This is an OAuth 2.0 Authorization Server written in PHP that is easy to integrate with your existing REST services, written in any language. It will require minimal changes to your existing software.
Licensed under the GNU Affero General Public License as published by the Free Software Foundation, either version 3 of the License, or (at your option) any later version.
https://www.gnu.org/licenses/agpl.html
This roughly means that if you use this software in your service you need to make the source code available to the users of your service (if you modify it). Refer to the license for the exact details.

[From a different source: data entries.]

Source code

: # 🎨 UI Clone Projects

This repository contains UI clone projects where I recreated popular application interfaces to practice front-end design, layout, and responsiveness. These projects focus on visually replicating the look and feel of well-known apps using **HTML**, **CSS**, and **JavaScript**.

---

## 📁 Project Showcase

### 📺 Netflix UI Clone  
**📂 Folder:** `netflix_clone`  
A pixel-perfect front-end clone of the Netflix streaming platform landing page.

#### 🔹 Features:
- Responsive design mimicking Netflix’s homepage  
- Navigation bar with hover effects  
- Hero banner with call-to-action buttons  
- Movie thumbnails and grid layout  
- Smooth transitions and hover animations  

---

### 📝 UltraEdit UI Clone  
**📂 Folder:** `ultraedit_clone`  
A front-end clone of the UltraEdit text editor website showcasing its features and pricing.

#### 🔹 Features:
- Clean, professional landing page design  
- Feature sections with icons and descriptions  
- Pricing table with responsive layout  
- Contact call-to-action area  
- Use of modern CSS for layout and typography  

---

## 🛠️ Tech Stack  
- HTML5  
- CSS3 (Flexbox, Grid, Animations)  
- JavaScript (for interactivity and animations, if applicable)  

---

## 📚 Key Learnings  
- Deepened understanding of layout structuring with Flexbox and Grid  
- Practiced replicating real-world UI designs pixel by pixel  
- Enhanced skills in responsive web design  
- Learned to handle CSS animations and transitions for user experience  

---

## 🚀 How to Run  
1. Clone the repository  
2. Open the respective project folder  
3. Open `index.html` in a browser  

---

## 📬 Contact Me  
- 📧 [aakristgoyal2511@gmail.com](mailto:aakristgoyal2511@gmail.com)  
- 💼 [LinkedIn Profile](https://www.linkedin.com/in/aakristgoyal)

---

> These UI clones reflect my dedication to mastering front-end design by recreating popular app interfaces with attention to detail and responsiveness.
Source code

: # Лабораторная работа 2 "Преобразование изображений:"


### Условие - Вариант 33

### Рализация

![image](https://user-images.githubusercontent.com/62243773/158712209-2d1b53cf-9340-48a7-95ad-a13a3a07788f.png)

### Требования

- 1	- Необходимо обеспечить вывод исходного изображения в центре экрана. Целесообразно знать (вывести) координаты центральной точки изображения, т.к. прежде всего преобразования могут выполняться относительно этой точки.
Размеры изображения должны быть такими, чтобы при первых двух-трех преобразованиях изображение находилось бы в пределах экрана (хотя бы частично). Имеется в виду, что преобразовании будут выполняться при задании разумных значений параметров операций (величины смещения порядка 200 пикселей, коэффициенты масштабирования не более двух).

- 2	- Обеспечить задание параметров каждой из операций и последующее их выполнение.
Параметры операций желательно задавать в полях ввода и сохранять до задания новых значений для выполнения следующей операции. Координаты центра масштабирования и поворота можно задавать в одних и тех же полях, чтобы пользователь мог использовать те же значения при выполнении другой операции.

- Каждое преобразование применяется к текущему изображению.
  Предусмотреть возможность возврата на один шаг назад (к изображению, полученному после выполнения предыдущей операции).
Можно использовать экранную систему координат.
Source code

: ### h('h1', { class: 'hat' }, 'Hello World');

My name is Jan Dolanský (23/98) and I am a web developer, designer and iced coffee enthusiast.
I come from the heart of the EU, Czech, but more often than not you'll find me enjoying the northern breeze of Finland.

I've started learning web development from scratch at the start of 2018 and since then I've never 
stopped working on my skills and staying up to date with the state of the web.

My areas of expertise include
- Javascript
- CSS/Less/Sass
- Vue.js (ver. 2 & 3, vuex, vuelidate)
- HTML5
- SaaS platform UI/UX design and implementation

- PDO database backend support
- Authorization Code and Implicit Grant support
- SimpleAuth authentication backend
- simpleSAMLphp authentication backend
- Token Introspection for Resource Servers
- Management API to manage Client Registration and Authorizations
This is a screenshot of the consent dialog:
Please use the RPM packages for actually running it on a server. The RPM packages can for now be found in the repository. For setting up a development environment, see below.
On Fedora/CentOS:
$ sudo yum install php-pdo php-openssl httpd'
You also need to download Composer.
The software is being tested with Fedora 20, CentOS 6 and CentOS 7 and should also work on RHEL 6 and RHEL 7.
NOTE: in the chown
line you need to use your own user account name!
$ cd /var/www
$ sudo mkdir php-oauth-as
$ sudo chown fkooman.fkooman php-oauth-as
$ git clone https://github.com/fkooman/php-oauth-as.git
$ cd php-oauth-as
$ /path/to/composer.phar install
$ mkdir data
$ sudo chown apache.apache data
$ sudo semanage fcontext -a -t httpd_sys_rw_content_t '/var/www/php-oauth-as/data(/.*)?'
$ sudo restorecon -R /var/www/php-oauth-as/data
$ cd config
$ cp oauth.ini.defaults oauth.ini
Edit oauth.ini
to match the configuration. You need to at least modify the
following lines, and set them to the values shown here:
entitlementsFile = "/var/www/php-oauth-as/config/entitlements.json"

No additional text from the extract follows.